The texts from Perseus Library

Perseus offers almost all of his texts for download in ( http://www.perseus.tufts.edu/hopper/opensource/download ), but is in HTML format. Does someone here know a easy way (maybe a software, a site etc…) to convert the HTML format to a readable format ?

Maybe the easiest thing for you is to open an html file with your favorite browser and then copy and paste.

But If I do this, they open the HTML code, not the text… Ok, let leave the “easy” way, but I need a HTML editor or something like that?

I think they are XML, not HTML files. Maybe someone else knows more.

Yes, they are XML. You need to use a programming language with an XML parser Python, Java, etc., to get them to spit out the text. And even then, you’ll have to do a fair amount of custom coding.

On a related issue…

The text of the very first section if Daphnis and Chloe can not be seen as a single section on Perseus:

The reason that it can’t be seen is that there is a line missing in the xml code, viz.

<milestone unit="section" n="1"/>

It ought to be after the

in

<head>*p*r*o*o*i*m*i*o*n</head>
<p>
<pb id="p.241"/>

Is the Perseus xml user editable? Can I actually do something about that?

Email perseus_webmaster@tufts.edu to get things fixed. They’ve been working on a new viewer for a while now.

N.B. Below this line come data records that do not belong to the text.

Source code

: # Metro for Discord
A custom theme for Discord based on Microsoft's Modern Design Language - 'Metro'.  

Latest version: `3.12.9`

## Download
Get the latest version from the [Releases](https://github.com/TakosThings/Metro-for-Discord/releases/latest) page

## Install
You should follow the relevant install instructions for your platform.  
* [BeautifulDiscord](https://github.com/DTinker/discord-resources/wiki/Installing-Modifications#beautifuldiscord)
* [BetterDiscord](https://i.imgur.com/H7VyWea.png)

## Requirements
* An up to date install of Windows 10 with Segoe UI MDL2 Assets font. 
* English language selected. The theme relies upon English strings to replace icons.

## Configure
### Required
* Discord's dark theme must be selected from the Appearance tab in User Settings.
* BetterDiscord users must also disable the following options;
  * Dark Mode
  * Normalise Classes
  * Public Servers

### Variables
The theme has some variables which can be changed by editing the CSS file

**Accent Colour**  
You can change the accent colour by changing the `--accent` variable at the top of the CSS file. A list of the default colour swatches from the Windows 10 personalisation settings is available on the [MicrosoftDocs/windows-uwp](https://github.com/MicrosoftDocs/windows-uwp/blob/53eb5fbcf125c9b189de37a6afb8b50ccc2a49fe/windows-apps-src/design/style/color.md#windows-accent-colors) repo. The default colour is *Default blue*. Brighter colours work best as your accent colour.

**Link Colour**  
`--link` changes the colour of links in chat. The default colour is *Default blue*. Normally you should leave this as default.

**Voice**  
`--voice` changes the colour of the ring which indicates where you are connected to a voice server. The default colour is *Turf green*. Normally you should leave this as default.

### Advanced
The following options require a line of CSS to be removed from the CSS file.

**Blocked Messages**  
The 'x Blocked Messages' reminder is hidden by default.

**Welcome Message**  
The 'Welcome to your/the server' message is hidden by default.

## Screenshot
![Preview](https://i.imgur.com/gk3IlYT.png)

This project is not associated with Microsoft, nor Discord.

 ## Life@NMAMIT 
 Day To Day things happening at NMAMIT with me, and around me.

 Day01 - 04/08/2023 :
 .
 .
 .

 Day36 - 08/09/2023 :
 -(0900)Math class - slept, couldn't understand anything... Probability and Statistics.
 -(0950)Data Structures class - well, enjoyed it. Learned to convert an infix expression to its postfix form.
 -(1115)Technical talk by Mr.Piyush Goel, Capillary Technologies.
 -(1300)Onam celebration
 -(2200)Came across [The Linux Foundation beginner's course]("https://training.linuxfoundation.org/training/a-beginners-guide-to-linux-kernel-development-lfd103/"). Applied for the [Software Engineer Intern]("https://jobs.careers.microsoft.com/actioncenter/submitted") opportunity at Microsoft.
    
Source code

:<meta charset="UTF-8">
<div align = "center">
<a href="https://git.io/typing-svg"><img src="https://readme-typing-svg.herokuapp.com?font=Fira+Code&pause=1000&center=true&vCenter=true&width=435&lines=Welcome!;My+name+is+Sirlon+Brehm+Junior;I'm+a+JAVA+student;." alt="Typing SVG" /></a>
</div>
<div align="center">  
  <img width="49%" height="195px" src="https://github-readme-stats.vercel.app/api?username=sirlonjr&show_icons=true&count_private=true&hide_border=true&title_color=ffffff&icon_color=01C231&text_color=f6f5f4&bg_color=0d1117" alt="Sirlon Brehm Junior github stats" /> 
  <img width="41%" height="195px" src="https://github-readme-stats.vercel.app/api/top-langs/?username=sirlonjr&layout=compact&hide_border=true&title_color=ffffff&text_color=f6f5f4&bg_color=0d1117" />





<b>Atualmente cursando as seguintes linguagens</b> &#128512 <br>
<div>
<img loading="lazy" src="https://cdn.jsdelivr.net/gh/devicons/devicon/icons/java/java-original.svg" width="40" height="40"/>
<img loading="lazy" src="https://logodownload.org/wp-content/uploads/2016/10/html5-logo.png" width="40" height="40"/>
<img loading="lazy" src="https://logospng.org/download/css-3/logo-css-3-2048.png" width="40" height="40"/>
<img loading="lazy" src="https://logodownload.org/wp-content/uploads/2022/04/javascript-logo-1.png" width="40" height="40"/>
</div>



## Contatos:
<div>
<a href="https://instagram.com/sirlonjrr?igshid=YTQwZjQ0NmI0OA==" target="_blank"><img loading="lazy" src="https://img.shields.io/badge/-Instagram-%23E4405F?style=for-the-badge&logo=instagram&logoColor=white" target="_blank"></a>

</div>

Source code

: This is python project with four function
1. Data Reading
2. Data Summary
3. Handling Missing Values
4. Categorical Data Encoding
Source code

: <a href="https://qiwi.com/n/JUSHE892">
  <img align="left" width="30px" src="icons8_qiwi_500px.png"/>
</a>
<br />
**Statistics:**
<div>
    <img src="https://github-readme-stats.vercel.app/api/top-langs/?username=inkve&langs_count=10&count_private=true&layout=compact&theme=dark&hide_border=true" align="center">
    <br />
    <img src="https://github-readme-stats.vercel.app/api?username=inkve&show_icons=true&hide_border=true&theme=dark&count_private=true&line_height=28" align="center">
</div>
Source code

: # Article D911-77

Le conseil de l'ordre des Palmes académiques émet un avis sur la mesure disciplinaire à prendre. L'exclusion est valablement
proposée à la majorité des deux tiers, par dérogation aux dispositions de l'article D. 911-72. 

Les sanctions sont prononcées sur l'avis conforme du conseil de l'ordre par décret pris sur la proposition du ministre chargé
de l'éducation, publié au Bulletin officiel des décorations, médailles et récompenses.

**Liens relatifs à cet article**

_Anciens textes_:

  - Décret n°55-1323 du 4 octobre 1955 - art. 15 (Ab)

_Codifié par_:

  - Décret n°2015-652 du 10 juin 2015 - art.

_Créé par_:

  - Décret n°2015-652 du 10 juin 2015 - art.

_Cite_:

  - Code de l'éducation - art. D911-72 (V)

You could also submit a PR here, though I don’t know their policy on accepting them: https://github.com/PerseusDL



https://github.com/PerseusDL

Thanks for that.

I got a prompt and polite reply from the managing editor. It said that the problem had been logged before and has been updated in the github repository, (but not in the current P4 browser). The most up to date version of this work is available at:
https://github.com/PerseusDL/canonical-greekLit/blob/master/data/tlg0561/tlg001/tlg0561.tlg001.perseus-grc1.xml

Viewing the text in the most recent xml file on github in unicode is a lot more intuitive, I think.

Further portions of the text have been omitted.